The increase in China's military budget will be much lower than earlier speculations, which put the figure at more than 20 percent, said the spokeswoman for the annual session of the top legislature on Friday.
"This year we will continue to increase our military spending, but the rate of increase will be lower compared with those of the past several years," said Fu Ying at a news briefing.
"The rise this year will stand between 7 and 8 percent," she said, one day before the opening of the annual session of the National People's Congress.
The exact figure is expected to be released in a draft budget report on Saturday, when the NPC convenes.
If Fu's remarks turn out to be accurate, the figure would be the lowest since 2010, when China's military spending grew by 7.5 percent from the previous year.
China's defense budget rose by 10.1 percent last year.
With last year's budget standing at $144 billion, an increase of 7 to 8 percent would take defense spending for this year to between $154 billion and $155 billion — less than one-third of what the US is proposing to spend this year, according to media reports. Fu said that the military spending increase is in line with national defense needs, the economic situation and fiscal revenue.

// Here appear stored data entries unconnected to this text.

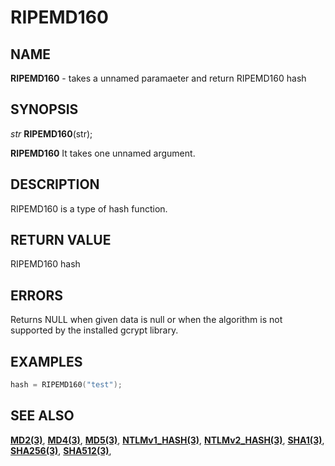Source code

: # RIPEMD160

## NAME

**RIPEMD160** - takes a unnamed paramaeter and return RIPEMD160 hash

## SYNOPSIS

*str* **RIPEMD160**(str);

**RIPEMD160** It takes one unnamed argument.

## DESCRIPTION

RIPEMD160 is a type of hash function.


## RETURN VALUE

RIPEMD160 hash

## ERRORS

Returns NULL when given data is null or when the algorithm is not supported by the installed gcrypt library.

## EXAMPLES

```cpp
hash = RIPEMD160("test");
```

## SEE ALSO

**[MD2(3)](MD2.md)**,
**[MD4(3)](MD4.md)**,
**[MD5(3)](MD5.md)**,
**[NTLMv1_HASH(3)](NTLMv1_HASH.md)**,
**[NTLMv2_HASH(3)](NTLMv2_HASH.md)**,
**[SHA1(3)](SHA1.md)**,
**[SHA256(3)](SHA256.md)**,
**[SHA512(3)](SHA512.md)**,
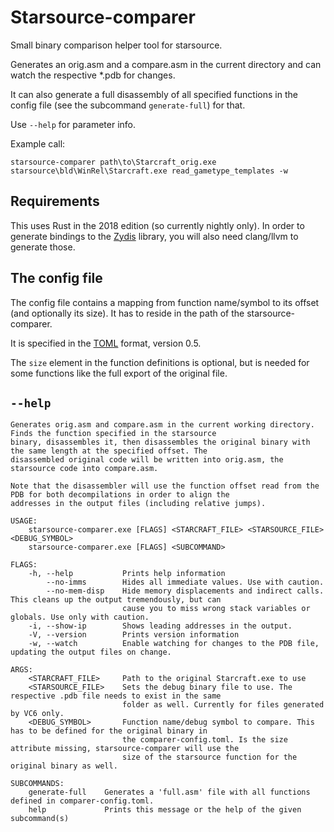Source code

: # Starsource-comparer

Small binary comparison helper tool for starsource.

Generates an orig.asm and a compare.asm in the current directory and can watch the respective *.pdb for changes.

It can also generate a full disassembly of all specified functions in the config file (see the subcommand `generate-full`) for that.

Use `--help` for parameter info.

Example call:

```plain
starsource-comparer path\to\Starcraft_orig.exe starsource\bld\WinRel\Starcraft.exe read_gametype_templates -w
```

## Requirements

This uses Rust in the 2018 edition (so currently nightly only). In order to generate bindings to the [Zydis](https://github.com/zyantific/zydis-rs) library, you will also need clang/llvm to generate those.

## The config file

The config file contains a mapping from function name/symbol to its offset (and optionally its size).
It has to reside in the path of the starsource-comparer.

It is specified in the [TOML](https://github.com/toml-lang/toml) format, version 0.5.

The `size` element in the function definitions is optional, but is needed for some functions like the full export
of the original file.

## `--help`

```plain
Generates orig.asm and compare.asm in the current working directory. Finds the function specified in the starsource
binary, disassembles it, then disassembles the original binary with the same length at the specified offset. The
disassembled original code will be written into orig.asm, the starsource code into compare.asm.

Note that the disassembler will use the function offset read from the PDB for both decompilations in order to align the
addresses in the output files (including relative jumps).

USAGE:
    starsource-comparer.exe [FLAGS] <STARCRAFT_FILE> <STARSOURCE_FILE> <DEBUG_SYMBOL>
    starsource-comparer.exe [FLAGS] <SUBCOMMAND>

FLAGS:
    -h, --help           Prints help information
        --no-imms        Hides all immediate values. Use with caution.
        --no-mem-disp    Hide memory displacements and indirect calls. This cleans up the output tremendously, but can
                         cause you to miss wrong stack variables or globals. Use only with caution.
    -i, --show-ip        Shows leading addresses in the output.
    -V, --version        Prints version information
    -w, --watch          Enable watching for changes to the PDB file, updating the output files on change.

ARGS:
    <STARCRAFT_FILE>     Path to the original Starcraft.exe to use
    <STARSOURCE_FILE>    Sets the debug binary file to use. The respective .pdb file needs to exist in the same
                         folder as well. Currently for files generated by VC6 only.
    <DEBUG_SYMBOL>       Function name/debug symbol to compare. This has to be defined for the original binary in
                         the comparer-config.toml. Is the size attribute missing, starsource-comparer will use the
                         size of the starsource function for the original binary as well.

SUBCOMMANDS:
    generate-full    Generates a 'full.asm' file with all functions defined in comparer-config.toml.
    help             Prints this message or the help of the given subcommand(s)
```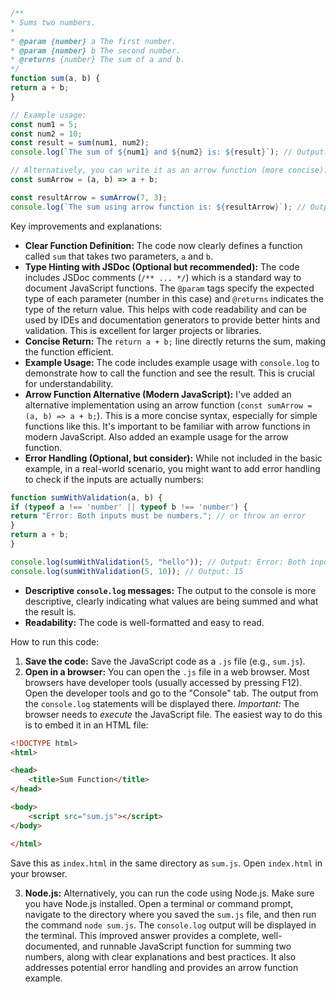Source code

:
 ```javascript
/**
* Sums two numbers.
*
* @param {number} a The first number.
* @param {number} b The second number.
* @returns {number} The sum of a and b.
*/
function sum(a, b) {
return a + b;
}

// Example usage:
const num1 = 5;
const num2 = 10;
const result = sum(num1, num2);
console.log(`The sum of ${num1} and ${num2} is: ${result}`); // Output: The sum of 5 and 10 is: 15

// Alternatively, you can write it as an arrow function (more concise):
const sumArrow = (a, b) => a + b;

const resultArrow = sumArrow(7, 3);
console.log(`The sum using arrow function is: ${resultArrow}`); // Output: The sum using arrow function is: 10
```

Key improvements and explanations:

* **Clear Function Definition:** The code now clearly defines a function called `sum` that takes two parameters, `a` and
`b`.
* **Type Hinting with JSDoc (Optional but recommended):** The code includes JSDoc comments (`/** ... */`) which is a
standard way to document JavaScript functions. The `@param` tags specify the expected type of each parameter (number in
this case) and `@returns` indicates the type of the return value. This helps with code readability and can be used by
IDEs and documentation generators to provide better hints and validation. This is excellent for larger projects or
libraries.
* **Concise Return:** The `return a + b;` line directly returns the sum, making the function efficient.
* **Example Usage:** The code includes example usage with `console.log` to demonstrate how to call the function and see
the result. This is crucial for understandability.
* **Arrow Function Alternative (Modern JavaScript):** I've added an alternative implementation using an arrow function
(`const sumArrow = (a, b) => a + b;`). This is a more concise syntax, especially for simple functions like this. It's
important to be familiar with arrow functions in modern JavaScript. Also added an example usage for the arrow function.
* **Error Handling (Optional, but consider):** While not included in the basic example, in a real-world scenario, you
might want to add error handling to check if the inputs are actually numbers:

```javascript
function sumWithValidation(a, b) {
if (typeof a !== 'number' || typeof b !== 'number') {
return "Error: Both inputs must be numbers."; // or throw an error
}
return a + b;
}

console.log(sumWithValidation(5, "hello")); // Output: Error: Both inputs must be numbers.
console.log(sumWithValidation(5, 10)); // Output: 15
```

* **Descriptive `console.log` messages:** The output to the console is more descriptive, clearly indicating what values
are being summed and what the result is.
* **Readability:** The code is well-formatted and easy to read.

How to run this code:

1. **Save the code:** Save the JavaScript code as a `.js` file (e.g., `sum.js`).
2. **Open in a browser:** You can open the `.js` file in a web browser. Most browsers have developer tools (usually
accessed by pressing F12). Open the developer tools and go to the "Console" tab. The output from the `console.log`
statements will be displayed there. *Important:* The browser needs to *execute* the JavaScript file. The easiest way to
do this is to embed it in an HTML file:

```html
<!DOCTYPE html>
<html>

<head>
    <title>Sum Function</title>
</head>

<body>
    <script src="sum.js"></script>
</body>

</html>
```

Save this as `index.html` in the same directory as `sum.js`. Open `index.html` in your browser.

3. **Node.js:** Alternatively, you can run the code using Node.js. Make sure you have Node.js installed. Open a terminal
or command prompt, navigate to the directory where you saved the `sum.js` file, and then run the command `node sum.js`.
The `console.log` output will be displayed in the terminal.
This improved answer provides a complete, well-documented, and runnable JavaScript function for summing two numbers,
along with clear explanations and best practices. It also addresses potential error handling and provides an arrow
function example.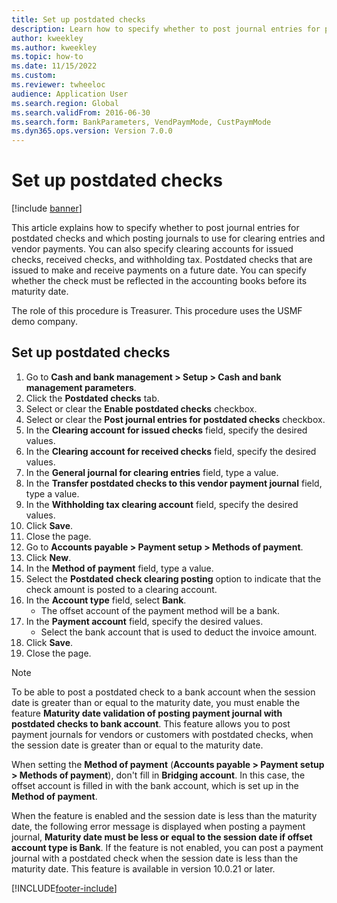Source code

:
 ```yaml
--- 
title: Set up postdated checks
description: Learn how to specify whether to post journal entries for postdated checks and which posting journals to use for clearing entries and vendor payments.
author: kweekley
ms.author: kweekley
ms.topic: how-to
ms.date: 11/15/2022
ms.custom:
ms.reviewer: twheeloc   
audience: Application User  
ms.search.region: Global
ms.search.validFrom: 2016-06-30
ms.search.form: BankParameters, VendPaymMode, CustPaymMode
ms.dyn365.ops.version: Version 7.0.0 
---
```


# Set up postdated checks

[!include [banner](../../includes/banner.md)]

This article explains how to specify whether to post journal entries for postdated checks and which posting journals to use for clearing entries and vendor payments. You can also specify clearing accounts for issued checks, received checks, and withholding tax. Postdated checks that are issued to make and receive payments on a future date. You can specify whether the check must be reflected in the accounting books before its maturity date.



The role of this procedure is Treasurer. This procedure uses the USMF demo company.


## Set up postdated checks
1. Go to **Cash and bank management > Setup > Cash and bank management parameters**.
2. Click the **Postdated checks** tab.
3. Select or clear the **Enable postdated checks** checkbox.
4. Select or clear the **Post journal entries for postdated checks** checkbox.
5. In the **Clearing account for issued checks** field, specify the desired values.
6. In the **Clearing account for received checks** field, specify the desired values.
7. In the **General journal for clearing entries** field, type a value.
8. In the **Transfer postdated checks to this vendor payment journal** field, type a value.
9. In the **Withholding tax clearing account** field, specify the desired values.
10. Click **Save**.
11. Close the page.
12. Go to **Accounts payable > Payment setup > Methods of payment**.
13. Click **New**.
14. In the **Method of payment** field, type a value.
15. Select the **Postdated check clearing posting** option to indicate that the check amount is posted to a clearing account.
16. In the **Account type** field, select **Bank**.
    * The offset account of the payment method will be a bank.  
17. In the **Payment account** field, specify the desired values.
    * Select the bank account that is used to deduct the invoice amount.  
18. Click **Save**.
19. Close the page.
> [!NOTE]
> To be able to post a postdated check to a bank account when the session date is greater than or equal to the maturity date, you must enable the feature **Maturity date validation of posting payment journal with postdated checks to bank account**. This feature allows you to post payment journals for vendors or customers with postdated checks, when the session date is greater than or equal to the maturity date.
> 
> When setting the **Method of payment** (**Accounts payable > Payment setup > Methods of payment**), don't fill in **Bridging account**. In this case, the offset account is filled in with the bank account, which is set up in the **Method of payment**.
>  
> When the feature is enabled and the session date is less than the maturity date, the following error message is displayed when posting a payment journal, **Maturity date must be less or equal to the session date if offset account type is Bank**. If the feature is not enabled, you can post a payment journal with a postdated check when the session date is less than the maturity date.
> This feature is available in version 10.0.21 or later.    

[!INCLUDE[footer-include](../../../includes/footer-banner.md)]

Major General Chen Zhou, director of the National Defense Policy Research Center of the People's Liberation Army Academy of Military
Science, told China Daily that the military budget is made in light of the Law on National Defense, and there are no so-called invisible budget items.
Each year the national lawmakers review and scrutinize the military budget, so it is impossible for invisible budget items to exist, said Chen, who also is a lawmaker.
"The PLA is conducting its affairs in an unprecedentedly confident, open and transparent way," Chen added.
The lower rise in the military budget represents the government's effort to strike a balance between economic growth and defense outlays.
It also reflects China's commitment to peaceful development, according to Chen.
China's economy expanded by 6.9 percent last year, the slowest rate in 25 years, weighed down by a property market slowdown, falling foreign trade and a weak manufacturing sector.